Permasalahan selanjutnya adalah pemanfaatan beasiswa bagi mereka yang mendapatkan. Beasiswa diharapkan bisa dimanfaatkan untuk hal-hal yang menunjang proses pendidikan mahasiswa. Membayar SPP bulanan, membeli buku-buku kuliah, adalah sedikit hal yang sebenarnya menjadi sasaran pemanfaatan beasiswa. Namun jika mentraktir teman, membeli aksesoris macam kosmetik, handphone, mempertebal dompet uang saku, dilihat sebagai hal yang menunjang kegiatan belajar-mengajar, mungkin saja hal semacam itu memang pantas dilakukan. Dengan penyusunan skala prioritas seperti ini, sudah semestinya beasiswa menimbulkan polemik dan kecemburuan sosial dari pihak yang merasa terdiskreditkan.
Tertaut dengan beasiswa, program lain yang ditujukan bagi pengembangan mahasiswa adalah pertukaran pelajar.
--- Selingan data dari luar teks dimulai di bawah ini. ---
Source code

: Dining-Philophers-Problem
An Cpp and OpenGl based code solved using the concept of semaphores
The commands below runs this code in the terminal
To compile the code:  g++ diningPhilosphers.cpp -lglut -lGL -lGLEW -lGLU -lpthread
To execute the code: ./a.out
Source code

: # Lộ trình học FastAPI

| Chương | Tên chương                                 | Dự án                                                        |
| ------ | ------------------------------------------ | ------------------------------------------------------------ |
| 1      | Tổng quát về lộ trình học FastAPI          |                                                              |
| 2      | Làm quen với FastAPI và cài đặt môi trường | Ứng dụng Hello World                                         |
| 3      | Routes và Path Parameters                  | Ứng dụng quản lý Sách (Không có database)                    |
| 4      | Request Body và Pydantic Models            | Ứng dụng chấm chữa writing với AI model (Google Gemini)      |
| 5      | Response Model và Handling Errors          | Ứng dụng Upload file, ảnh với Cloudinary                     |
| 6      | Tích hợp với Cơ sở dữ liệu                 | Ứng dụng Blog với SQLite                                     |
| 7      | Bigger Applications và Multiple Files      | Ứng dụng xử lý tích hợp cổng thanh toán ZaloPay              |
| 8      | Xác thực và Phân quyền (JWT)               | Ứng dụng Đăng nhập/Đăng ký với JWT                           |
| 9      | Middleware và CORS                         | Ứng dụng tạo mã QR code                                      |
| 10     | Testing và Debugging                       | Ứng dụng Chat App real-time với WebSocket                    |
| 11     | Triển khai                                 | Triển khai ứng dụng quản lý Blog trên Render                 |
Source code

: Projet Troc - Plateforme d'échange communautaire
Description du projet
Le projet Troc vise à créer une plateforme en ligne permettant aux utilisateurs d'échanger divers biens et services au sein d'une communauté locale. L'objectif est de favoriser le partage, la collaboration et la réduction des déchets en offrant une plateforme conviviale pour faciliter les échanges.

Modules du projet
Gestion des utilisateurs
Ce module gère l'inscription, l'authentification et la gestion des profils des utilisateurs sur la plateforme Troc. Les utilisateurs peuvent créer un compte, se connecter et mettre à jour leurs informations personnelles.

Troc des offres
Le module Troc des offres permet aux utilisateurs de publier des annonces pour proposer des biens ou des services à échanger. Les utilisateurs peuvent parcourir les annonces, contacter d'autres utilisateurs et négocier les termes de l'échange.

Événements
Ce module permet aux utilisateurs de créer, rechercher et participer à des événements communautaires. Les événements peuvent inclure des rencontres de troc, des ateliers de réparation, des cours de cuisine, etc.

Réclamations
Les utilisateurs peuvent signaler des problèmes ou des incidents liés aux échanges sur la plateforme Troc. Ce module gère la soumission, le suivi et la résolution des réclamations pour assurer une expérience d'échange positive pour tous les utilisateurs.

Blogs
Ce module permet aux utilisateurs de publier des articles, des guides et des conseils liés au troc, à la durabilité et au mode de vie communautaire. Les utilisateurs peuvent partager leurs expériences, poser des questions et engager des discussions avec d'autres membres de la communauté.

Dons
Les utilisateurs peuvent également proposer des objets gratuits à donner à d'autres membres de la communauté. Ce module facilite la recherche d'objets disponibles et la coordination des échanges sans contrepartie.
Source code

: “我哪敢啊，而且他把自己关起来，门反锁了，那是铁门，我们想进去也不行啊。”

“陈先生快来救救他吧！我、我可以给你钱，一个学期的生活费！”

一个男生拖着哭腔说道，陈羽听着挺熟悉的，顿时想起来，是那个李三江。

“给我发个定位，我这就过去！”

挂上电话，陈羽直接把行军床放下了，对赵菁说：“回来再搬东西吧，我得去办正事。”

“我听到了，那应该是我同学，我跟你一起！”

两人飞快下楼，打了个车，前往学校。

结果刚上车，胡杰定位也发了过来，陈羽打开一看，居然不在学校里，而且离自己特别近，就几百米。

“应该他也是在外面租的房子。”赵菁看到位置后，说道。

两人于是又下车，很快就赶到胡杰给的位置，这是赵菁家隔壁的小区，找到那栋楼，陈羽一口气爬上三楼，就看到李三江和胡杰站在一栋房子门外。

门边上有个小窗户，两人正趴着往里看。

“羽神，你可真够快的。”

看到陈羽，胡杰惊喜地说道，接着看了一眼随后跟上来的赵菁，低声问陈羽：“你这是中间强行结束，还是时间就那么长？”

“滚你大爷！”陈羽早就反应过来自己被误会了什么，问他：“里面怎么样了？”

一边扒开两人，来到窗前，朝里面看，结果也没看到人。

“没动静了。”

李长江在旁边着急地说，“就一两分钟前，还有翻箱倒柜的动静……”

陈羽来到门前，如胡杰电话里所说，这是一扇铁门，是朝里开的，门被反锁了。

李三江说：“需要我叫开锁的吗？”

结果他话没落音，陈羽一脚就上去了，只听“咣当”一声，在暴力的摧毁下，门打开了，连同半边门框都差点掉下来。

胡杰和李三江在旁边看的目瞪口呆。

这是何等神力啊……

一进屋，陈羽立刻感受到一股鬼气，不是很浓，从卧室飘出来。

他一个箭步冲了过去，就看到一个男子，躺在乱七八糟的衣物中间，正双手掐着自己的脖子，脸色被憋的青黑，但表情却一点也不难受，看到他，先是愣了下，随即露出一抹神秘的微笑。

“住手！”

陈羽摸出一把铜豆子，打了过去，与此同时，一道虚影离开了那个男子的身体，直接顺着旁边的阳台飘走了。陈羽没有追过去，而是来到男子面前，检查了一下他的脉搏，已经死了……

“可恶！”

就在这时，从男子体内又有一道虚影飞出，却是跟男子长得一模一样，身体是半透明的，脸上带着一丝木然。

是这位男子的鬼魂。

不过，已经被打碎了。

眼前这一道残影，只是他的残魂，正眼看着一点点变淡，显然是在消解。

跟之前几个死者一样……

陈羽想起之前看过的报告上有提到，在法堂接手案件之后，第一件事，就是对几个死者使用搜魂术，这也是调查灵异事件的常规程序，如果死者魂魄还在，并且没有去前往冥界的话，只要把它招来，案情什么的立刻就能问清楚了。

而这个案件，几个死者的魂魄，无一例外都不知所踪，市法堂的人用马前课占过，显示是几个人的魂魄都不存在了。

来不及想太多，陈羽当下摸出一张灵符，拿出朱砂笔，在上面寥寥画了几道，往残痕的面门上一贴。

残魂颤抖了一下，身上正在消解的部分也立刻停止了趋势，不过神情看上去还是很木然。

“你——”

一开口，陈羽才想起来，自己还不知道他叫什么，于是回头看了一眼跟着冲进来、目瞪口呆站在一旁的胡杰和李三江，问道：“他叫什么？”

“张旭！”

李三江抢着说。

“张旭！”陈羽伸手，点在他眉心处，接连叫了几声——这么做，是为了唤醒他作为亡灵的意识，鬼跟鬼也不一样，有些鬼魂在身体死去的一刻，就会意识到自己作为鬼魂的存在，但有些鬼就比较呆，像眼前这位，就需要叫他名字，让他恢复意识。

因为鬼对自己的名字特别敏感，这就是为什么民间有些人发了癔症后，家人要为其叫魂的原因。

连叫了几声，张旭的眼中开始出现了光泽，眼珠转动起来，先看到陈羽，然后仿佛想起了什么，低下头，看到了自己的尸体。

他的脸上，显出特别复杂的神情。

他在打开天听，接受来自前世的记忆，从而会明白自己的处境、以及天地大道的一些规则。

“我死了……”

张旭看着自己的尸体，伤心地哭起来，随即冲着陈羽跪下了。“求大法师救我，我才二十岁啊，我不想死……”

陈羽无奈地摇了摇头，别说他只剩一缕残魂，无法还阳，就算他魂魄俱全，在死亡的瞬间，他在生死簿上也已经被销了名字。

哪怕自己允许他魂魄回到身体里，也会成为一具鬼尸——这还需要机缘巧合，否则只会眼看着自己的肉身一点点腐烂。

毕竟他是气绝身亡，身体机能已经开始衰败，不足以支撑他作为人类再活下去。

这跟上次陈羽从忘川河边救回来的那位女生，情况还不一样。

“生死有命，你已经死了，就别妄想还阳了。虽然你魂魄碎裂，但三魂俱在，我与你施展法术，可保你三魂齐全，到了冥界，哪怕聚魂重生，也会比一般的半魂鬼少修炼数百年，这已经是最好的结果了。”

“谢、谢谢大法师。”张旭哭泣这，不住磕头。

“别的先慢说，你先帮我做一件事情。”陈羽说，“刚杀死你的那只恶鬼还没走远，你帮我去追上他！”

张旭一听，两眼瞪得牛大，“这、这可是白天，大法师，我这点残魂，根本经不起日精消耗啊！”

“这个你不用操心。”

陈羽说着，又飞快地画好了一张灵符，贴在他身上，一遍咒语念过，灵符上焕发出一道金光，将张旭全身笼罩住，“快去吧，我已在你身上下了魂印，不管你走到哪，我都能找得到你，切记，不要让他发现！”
Sebagai salah satu bentuk nyata dari sebuah kerjasama antar Perguruan Tinggi yang tertulis dalam hitam di atas putih, pertukaran pelajar menawarkan sesuatu yang lebih dari sekedar biaya belajar. Lebih dari itu adalah tawaran pengalaman, tanpa melupakan adanya beberapa percik gengsi dan kebanggaan di sana. Namun tak berbeda dari permasalahan beasiswa, monopoli informasi dan ”permainan kecil” yang sering dituduhkan mungkin memang benar-benar ada, mungkin juga tidak. Tetapi yang jelas rumor kepergian beberapa orang penting dalam kerajaan mahasiswa UNNES sudah bisa sedikit berbicara mengenai apa yang sesungguhnya terjadi, dan tidak menutup kemungkinan akan ada ekor permasalahan terkait dengan apa yang dinamakan politik.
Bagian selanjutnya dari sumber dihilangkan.